Yakın tarihimizde Sivas Madımak, Erzincan Başbağlar, Elbistan, Kırıkhan, Kahramanmaraş Çorum Malatya ve Gazi Mahallesi’nde Alevi ve Sünni vatandaşlarımız çeşitli provokasyonlarla tahrik edilerek kışkırtılarak birbirlerine düşürülmüş ve kardeş kanı akıtılmasına neden olunmuştu. Biz bu yazımızda 2 Temmuz 1993 tarihinde Sivas’ta Madımak Oteli’nde 37 kişinin yakılarak ölmesi, bu olayın ‘Alevi katliamı’ olarak nitelendirilmesi, bu olaydan sadece 3 gün sonra Erzincan Başbağlar köyünde 33 köylünün kendilerini PKK’lı olarak tanıtan kişilerce kurşuna dizilerek öldürülmesi, ‘Sünni katliamı’ olarak nitelendirilmesi neticesinde Alevi-Sunni vatandaşlarımızı birbirine düşman kamplara bölme ve çatıştırma amaçlı açık provokasyonları arka planları ile açıklamaya çalışacağız. Başbağlar ve Madımak katliamlarının 3 gün arayla gerçekleştirilmesi, Başbağlar katliamını gerçekleştirdikleri iddia olunan PKK terör örgütünden hiçbir teröristin bu suçtan ötürü Temmuz 2022 kadar yakalanamamış olması bu katliamların arkasında Türkiye’de kontrgerilla adı ile anılan TSK ve MİT içine sızmış yasa dışı bir örgütün varlığına işaret ediyordu. NATO bünyesindeki ülkelerde sözde sol örgütlenmelere karşı kurulan ancak daha sonraki yıllarda Türk demokrasisini darbelerle hedef alan derin illegal Gladyo yapısından söz ediyoruz.
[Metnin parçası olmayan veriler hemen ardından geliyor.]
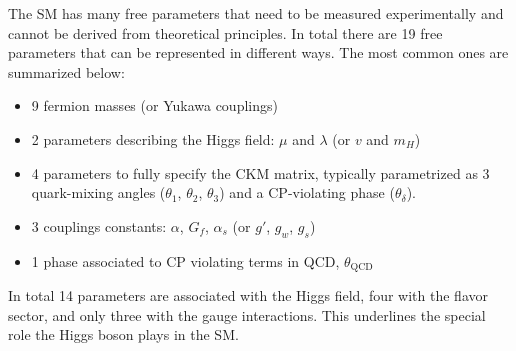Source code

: The SM has many free parameters that need to be measured experimentally and cannot be derived from theoretical principles.
In total there are 19 free parameters that can be represented in different ways. The most common ones are summarized below:
\begin{itemize}
  \item 9 fermion masses (or Yukawa couplings)
  \item 2 parameters describing the Higgs field: $\mu$ and $\lambda$ (or $v$ and $m_H$)
  \item 4 parameters to fully specify the CKM matrix, typically parametrized as 3 quark-mixing angles ($\theta_1$, $\theta_2$, $\theta_3$) and a CP-violating phase ($\theta_\delta$).
  \item 3 couplings constants: $\alpha$, $G_f$, $\alpha_s$ (or $g'$, $g_w$, $g_s$)
  \item 1 phase associated to CP violating terms in QCD, $\theta_{\text{QCD}}$
\end{itemize}
In total 14 parameters are associated with the Higgs field, four with the flavor sector, and only three with the gauge interactions. This underlines the special role the Higgs boson plays in the SM.


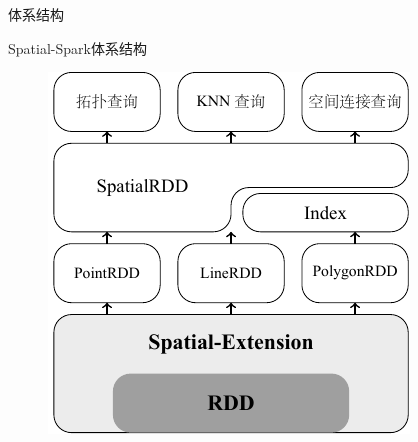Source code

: \begin{frame}[c]{体系结构}
    \begin{center}
        \alert{Spatial-Spark体系结构}
    

    \vspace{1em}
    \begin{figure}
        \includegraphics[scale=1.0]{figures/spatialspark.pdf}
    \end{figure}
    \end{center}
\end{frame}


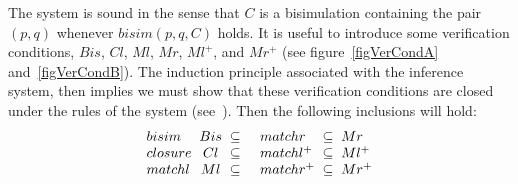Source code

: The system is sound in the sense that $C$ is a bisimulation containing the pair $(p,q)$ whenever $bisim(p,q,C)$ holds. It is useful to introduce some verification conditions, $Bis$, $Cl$, $Ml$, $Mr$, $Ml^{+}$, and $Mr^{+}$ (see figure~\ref{figVerCondA} and~\ref{figVerCondB}). The induction principle associated with the inference system, then implies we must show that these verification conditions are closed under the rules of the system (see~\cite{Aczel}). Then the following inclusions will hold:
\[
\begin{array}{l@{\;\;}c@{\;\;\subseteq\;\;\;\;\;}l@{\;\;\subseteq\;\;}l}
bisim &  Bis & matchr &  Mr\\
closure & Cl & matchl^{+} & Ml^{+}\\
matchl  & Ml & matchr^{+} & Mr^{+}\\
\end{array}
\]
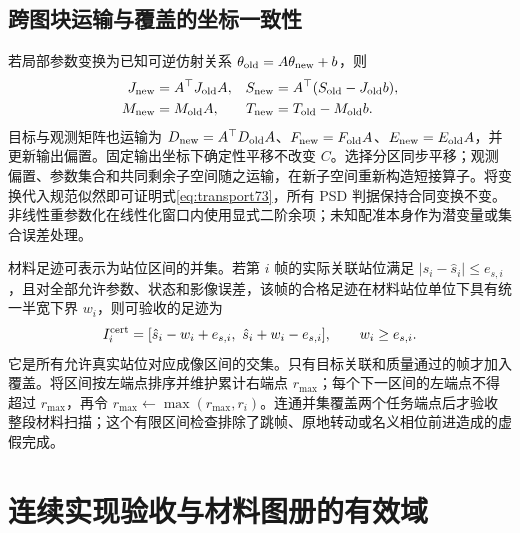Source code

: \documentclass[UTF8,fontset=fandol,zihao=5,a4paper]{ctexart}
\theoremstyle{definition}
\theoremstyle{remark}\newtheorem{remark}[theorem]{说明}
\numberwithin{equation}{section}
\begin{document}
\subsection{跨图块运输与覆盖的坐标一致性}
若局部参数变换为已知可逆仿射关系 $\theta_{\rm old}=A\theta_{\rm new}+b$，则
\begin{align}
J_{\rm new}&=A^\top J_{\rm old}A,&
S_{\rm new}&=A^\top(S_{\rm old}-J_{\rm old}b),\\
M_{\rm new}&=M_{\rm old}A,&
T_{\rm new}&=T_{\rm old}-M_{\rm old}b.
\label{eq:transport73}
\end{align}
目标与观测矩阵也运输为 $D_{\rm new}=A^\top D_{\rm old}A$、$F_{\rm new}=F_{\rm old}A$、$E_{\rm new}=E_{\rm old}A$，并更新输出偏置。固定输出坐标下确定性平移不改变 $C$。选择分区同步平移；观测偏置、参数集合和共同剩余子空间随之运输，在新子空间重新构造短接算子。将变换代入规范似然即可证明式\eqref{eq:transport73}，所有 PSD 判据保持合同变换不变。非线性重参数化在线性化窗口内使用显式二阶余项；未知配准本身作为潜变量或集合误差处理。

材料足迹可表示为站位区间的并集。若第 $i$ 帧的实际关联站位满足 $|s_i-\hat s_i|\le e_{s,i}$，且对全部允许参数、状态和影像误差，该帧的合格足迹在材料站位单位下具有统一半宽下界 $w_i$，则可验收的足迹为
\begin{equation}
I_i^{\rm cert}=[\hat s_i-w_i+e_{s,i},\ \hat s_i+w_i-e_{s,i}],
\qquad w_i\ge e_{s,i}.
\label{eq:footprint73}
\end{equation}
它是所有允许真实站位对应成像区间的交集。只有目标关联和质量通过的帧才加入覆盖。将区间按左端点排序并维护累计右端点 $r_{\max}$；每个下一区间的左端点不得超过 $r_{\max}$，再令 $r_{\max}\leftarrow\max(r_{\max},r_i)$。连通并集覆盖两个任务端点后才验收整段材料扫描；这个有限区间检查排除了跳帧、原地转动或名义相位前进造成的虚假完成。


\section{连续实现验收与材料图册的有效域}
\label{sec:geometry_certificate}
\end{document}
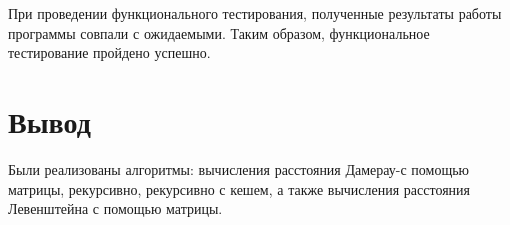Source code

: При проведении функционального тестирования, полученные результаты работы программы совпали с ожидаемыми. Таким образом, функциональное тестирование пройдено успешно.

\section*{Вывод}

Были реализованы алгоритмы: вычисления расстояния Дамерау- с помощью матрицы, рекурсивно, рекурсивно с кешем, а также вычисления расстояния Левенштейна с помощью матрицы.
Ne yazık ki günümüze kadar bu senaryoları yazıp uygulayan derin yapı (Kontrgerilla) bilinmesine rağmen somut bir şekilde ortaya çıkarılamaması, Alevi kesim üzerinde geçmişten günümüze devlete bakış açısında olumsuz izler bırakmış gözüküyor. AK Parti’nin Alevi çalıştayları düzenlemesi Alevi dedeleri ve vatandaşlarımıza yönelik pozitif yaklaşımları ve yakın diyalog kurma faaliyetleri ile Alevi vatandaşlarımızın devletle ve milletle barışıp kucaklaşmasına yönelik gayretleri bile maalesef bu derin izleri tam anlamıyla silememiş görünüyor.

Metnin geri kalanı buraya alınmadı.